DATA PROVIDED –
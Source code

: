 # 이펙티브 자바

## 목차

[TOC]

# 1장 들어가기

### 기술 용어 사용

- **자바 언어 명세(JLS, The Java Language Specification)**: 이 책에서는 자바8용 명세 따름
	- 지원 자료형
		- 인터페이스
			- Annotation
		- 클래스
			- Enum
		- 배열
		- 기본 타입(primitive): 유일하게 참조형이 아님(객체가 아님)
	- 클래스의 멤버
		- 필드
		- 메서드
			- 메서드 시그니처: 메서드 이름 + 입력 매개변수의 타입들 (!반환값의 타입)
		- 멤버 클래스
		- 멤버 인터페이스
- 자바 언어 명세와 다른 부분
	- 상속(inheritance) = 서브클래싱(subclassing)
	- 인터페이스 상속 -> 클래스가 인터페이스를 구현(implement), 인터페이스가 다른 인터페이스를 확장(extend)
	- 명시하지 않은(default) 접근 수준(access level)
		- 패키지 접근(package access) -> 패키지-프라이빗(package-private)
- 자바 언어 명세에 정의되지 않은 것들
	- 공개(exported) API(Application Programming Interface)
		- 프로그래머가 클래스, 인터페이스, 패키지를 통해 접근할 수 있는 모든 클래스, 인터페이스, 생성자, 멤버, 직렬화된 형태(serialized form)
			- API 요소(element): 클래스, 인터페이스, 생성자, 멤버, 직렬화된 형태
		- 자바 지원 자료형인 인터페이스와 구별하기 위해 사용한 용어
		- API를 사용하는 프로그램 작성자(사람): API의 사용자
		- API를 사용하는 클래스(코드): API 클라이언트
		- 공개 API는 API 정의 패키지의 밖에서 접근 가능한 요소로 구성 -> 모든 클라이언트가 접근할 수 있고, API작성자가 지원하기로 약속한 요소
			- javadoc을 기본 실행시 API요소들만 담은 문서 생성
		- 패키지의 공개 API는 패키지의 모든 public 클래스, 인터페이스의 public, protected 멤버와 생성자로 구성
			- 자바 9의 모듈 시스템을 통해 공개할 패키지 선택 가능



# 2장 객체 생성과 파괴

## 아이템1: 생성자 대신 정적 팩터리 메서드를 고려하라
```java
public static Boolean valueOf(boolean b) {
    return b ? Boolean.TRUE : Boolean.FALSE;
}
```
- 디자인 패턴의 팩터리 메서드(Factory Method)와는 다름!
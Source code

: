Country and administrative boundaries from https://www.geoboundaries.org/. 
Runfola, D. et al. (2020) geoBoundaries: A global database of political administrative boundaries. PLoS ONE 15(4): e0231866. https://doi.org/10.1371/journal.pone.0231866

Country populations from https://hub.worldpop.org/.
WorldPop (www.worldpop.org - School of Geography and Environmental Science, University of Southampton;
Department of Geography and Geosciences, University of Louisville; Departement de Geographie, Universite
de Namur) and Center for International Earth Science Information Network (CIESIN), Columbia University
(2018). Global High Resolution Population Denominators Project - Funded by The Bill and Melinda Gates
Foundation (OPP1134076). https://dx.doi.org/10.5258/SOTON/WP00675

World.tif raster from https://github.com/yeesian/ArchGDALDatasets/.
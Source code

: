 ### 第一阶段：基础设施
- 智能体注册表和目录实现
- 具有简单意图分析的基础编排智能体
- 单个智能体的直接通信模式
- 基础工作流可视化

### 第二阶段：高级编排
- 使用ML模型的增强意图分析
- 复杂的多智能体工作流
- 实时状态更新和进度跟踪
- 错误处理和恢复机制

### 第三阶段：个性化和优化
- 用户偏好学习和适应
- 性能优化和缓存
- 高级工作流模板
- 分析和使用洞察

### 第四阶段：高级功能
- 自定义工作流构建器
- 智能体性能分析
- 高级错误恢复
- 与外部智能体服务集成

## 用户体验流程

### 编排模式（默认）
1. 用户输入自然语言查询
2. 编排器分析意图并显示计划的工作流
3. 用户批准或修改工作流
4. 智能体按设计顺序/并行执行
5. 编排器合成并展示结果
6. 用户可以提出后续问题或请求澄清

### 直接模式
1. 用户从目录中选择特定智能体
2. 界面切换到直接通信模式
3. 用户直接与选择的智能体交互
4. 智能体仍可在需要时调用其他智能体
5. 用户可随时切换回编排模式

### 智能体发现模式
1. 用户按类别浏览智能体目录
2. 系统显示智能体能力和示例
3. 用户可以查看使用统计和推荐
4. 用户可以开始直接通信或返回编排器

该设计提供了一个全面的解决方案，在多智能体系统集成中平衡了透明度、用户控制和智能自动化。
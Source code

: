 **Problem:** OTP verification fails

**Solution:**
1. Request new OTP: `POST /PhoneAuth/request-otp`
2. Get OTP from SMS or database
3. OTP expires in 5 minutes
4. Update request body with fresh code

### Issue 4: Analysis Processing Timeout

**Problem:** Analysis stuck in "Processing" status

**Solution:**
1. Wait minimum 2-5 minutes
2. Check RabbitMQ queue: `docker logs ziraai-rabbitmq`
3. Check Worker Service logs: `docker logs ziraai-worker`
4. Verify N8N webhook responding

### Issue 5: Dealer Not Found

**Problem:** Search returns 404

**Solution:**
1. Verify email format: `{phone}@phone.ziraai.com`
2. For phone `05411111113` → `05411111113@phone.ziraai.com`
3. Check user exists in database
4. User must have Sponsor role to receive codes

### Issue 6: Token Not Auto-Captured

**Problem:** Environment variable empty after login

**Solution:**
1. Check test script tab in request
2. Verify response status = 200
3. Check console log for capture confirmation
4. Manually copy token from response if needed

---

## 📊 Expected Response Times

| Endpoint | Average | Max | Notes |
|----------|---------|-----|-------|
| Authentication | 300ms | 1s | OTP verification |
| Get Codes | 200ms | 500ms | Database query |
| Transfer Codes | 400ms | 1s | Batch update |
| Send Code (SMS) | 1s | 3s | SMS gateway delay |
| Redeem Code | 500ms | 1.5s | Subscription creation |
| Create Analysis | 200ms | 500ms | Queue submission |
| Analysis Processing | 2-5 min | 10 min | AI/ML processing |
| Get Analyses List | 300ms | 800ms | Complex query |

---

TASK REQUIREMENTS –
Please print the records above exactly from their first line. End with the line containing "- 공개(exported) API(Application", and include it.

TASK ANSWER –
Source code

: # 이펙티브 자바

## 목차

[TOC]

# 1장 들어가기

### 기술 용어 사용

- **자바 언어 명세(JLS, The Java Language Specification)**: 이 책에서는 자바8용 명세 따름
	- 지원 자료형
		- 인터페이스
			- Annotation
		- 클래스
			- Enum
		- 배열
		- 기본 타입(primitive): 유일하게 참조형이 아님(객체가 아님)
	- 클래스의 멤버
		- 필드
		- 메서드
			- 메서드 시그니처: 메서드 이름 + 입력 매개변수의 타입들 (!반환값의 타입)
		- 멤버 클래스
		- 멤버 인터페이스
- 자바 언어 명세와 다른 부분
	- 상속(inheritance) = 서브클래싱(subclassing)
	- 인터페이스 상속 -> 클래스가 인터페이스를 구현(implement), 인터페이스가 다른 인터페이스를 확장(extend)
	- 명시하지 않은(default) 접근 수준(access level)
		- 패키지 접근(package access) -> 패키지-프라이빗(package-private)
- 자바 언어 명세에 정의되지 않은 것들
	- 공개(exported) API(Application Programming Interface)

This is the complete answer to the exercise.